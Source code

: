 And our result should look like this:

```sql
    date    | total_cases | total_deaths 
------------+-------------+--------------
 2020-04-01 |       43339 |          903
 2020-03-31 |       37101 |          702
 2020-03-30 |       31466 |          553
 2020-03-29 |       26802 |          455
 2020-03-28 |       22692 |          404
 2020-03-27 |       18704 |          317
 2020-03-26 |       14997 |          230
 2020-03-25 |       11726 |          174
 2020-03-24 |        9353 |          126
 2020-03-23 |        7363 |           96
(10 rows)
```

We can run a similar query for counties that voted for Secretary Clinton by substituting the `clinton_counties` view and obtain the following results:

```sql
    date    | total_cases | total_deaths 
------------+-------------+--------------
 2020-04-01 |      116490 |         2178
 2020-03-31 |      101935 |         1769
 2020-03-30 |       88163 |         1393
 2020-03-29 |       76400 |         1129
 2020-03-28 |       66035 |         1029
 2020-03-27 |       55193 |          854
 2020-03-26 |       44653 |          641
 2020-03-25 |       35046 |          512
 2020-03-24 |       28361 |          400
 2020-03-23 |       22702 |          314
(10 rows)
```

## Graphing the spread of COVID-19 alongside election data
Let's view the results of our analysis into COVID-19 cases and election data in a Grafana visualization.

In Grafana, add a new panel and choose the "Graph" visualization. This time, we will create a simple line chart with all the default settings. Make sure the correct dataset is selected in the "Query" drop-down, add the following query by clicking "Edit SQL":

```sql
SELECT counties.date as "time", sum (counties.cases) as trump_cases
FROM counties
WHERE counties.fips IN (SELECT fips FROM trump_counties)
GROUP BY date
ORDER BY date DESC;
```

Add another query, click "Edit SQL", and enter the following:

══════

> [About this task]
Note each line of the entries that has "visualization" in it, and copy those lines.

> [Response to the task]
Let's view the results of our analysis into COVID-19 cases and election data in a Grafana visualization.
In Grafana, add a new panel and choose the "Graph" visualization. This time, we will create a simple line chart with all the default settings. Make sure the correct dataset is selected in the "Query" drop-down, add the following query by clicking "Edit SQL":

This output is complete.